What to produce:
Exactly the lines below from the one with "We denote this point by $\alpha$." up to and including the one with "We then go back" make up the answer, with nothing else added.

*-*-*

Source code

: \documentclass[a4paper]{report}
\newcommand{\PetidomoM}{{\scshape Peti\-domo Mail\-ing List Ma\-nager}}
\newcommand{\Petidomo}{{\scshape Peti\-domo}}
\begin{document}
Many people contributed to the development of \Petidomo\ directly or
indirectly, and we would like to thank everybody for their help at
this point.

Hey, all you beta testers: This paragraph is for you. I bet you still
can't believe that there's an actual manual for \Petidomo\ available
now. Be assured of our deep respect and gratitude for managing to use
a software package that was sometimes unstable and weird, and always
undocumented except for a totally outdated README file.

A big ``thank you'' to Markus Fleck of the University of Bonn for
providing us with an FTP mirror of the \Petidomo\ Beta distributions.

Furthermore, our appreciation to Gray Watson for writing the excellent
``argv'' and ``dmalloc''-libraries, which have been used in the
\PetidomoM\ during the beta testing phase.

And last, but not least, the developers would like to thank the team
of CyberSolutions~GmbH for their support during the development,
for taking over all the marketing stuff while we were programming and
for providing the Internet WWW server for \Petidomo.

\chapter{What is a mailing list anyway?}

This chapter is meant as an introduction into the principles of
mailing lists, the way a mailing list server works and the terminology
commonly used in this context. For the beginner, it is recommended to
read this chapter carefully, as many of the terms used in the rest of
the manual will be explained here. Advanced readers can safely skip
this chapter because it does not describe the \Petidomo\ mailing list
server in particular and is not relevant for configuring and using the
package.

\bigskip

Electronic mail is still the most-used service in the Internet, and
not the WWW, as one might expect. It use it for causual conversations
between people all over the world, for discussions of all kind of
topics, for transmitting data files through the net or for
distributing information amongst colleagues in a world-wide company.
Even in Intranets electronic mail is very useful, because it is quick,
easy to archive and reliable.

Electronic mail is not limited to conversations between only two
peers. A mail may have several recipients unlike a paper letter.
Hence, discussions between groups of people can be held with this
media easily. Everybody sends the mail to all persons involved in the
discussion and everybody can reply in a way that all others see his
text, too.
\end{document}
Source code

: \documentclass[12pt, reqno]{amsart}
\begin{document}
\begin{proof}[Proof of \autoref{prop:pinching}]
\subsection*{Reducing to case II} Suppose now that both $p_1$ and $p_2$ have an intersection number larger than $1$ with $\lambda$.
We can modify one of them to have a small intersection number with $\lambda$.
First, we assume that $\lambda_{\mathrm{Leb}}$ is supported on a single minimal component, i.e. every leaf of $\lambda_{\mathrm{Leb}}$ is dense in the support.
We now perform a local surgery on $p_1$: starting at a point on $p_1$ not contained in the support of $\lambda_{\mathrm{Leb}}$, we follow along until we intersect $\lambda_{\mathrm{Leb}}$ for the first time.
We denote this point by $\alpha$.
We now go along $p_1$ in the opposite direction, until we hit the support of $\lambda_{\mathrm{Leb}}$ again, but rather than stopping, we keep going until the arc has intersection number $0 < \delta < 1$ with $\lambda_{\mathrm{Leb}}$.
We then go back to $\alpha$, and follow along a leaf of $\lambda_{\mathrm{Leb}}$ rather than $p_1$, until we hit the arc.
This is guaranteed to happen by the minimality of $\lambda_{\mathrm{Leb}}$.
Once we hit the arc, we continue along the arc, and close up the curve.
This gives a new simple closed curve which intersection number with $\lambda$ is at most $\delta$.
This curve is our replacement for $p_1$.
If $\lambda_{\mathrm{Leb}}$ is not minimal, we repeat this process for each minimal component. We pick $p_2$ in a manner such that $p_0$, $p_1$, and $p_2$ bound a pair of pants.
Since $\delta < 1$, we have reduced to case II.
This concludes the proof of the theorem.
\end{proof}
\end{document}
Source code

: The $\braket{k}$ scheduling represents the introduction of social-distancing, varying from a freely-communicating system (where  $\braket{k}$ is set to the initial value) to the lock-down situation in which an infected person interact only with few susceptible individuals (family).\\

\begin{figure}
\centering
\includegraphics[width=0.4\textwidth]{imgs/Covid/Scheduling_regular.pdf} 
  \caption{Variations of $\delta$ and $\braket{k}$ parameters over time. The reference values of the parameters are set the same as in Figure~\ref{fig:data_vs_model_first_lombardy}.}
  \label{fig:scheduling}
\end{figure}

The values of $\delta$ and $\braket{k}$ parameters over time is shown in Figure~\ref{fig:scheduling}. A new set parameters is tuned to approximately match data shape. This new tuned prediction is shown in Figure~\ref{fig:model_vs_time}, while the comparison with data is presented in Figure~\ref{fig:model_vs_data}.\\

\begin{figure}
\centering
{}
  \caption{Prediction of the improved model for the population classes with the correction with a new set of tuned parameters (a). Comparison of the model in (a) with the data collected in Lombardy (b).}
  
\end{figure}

*-*-*

Solution for this task:
We denote this point by $\alpha$.
We now go along $p_1$ in the opposite direction, until we hit the support of $\lambda_{\mathrm{Leb}}$ again, but rather than stopping, we keep going until the arc has intersection number $0 < \delta < 1$ with $\lambda_{\mathrm{Leb}}$.
We then go back to $\alpha$, and follow along a leaf of $\lambda_{\mathrm{Leb}}$ rather than $p_1$, until we hit the arc.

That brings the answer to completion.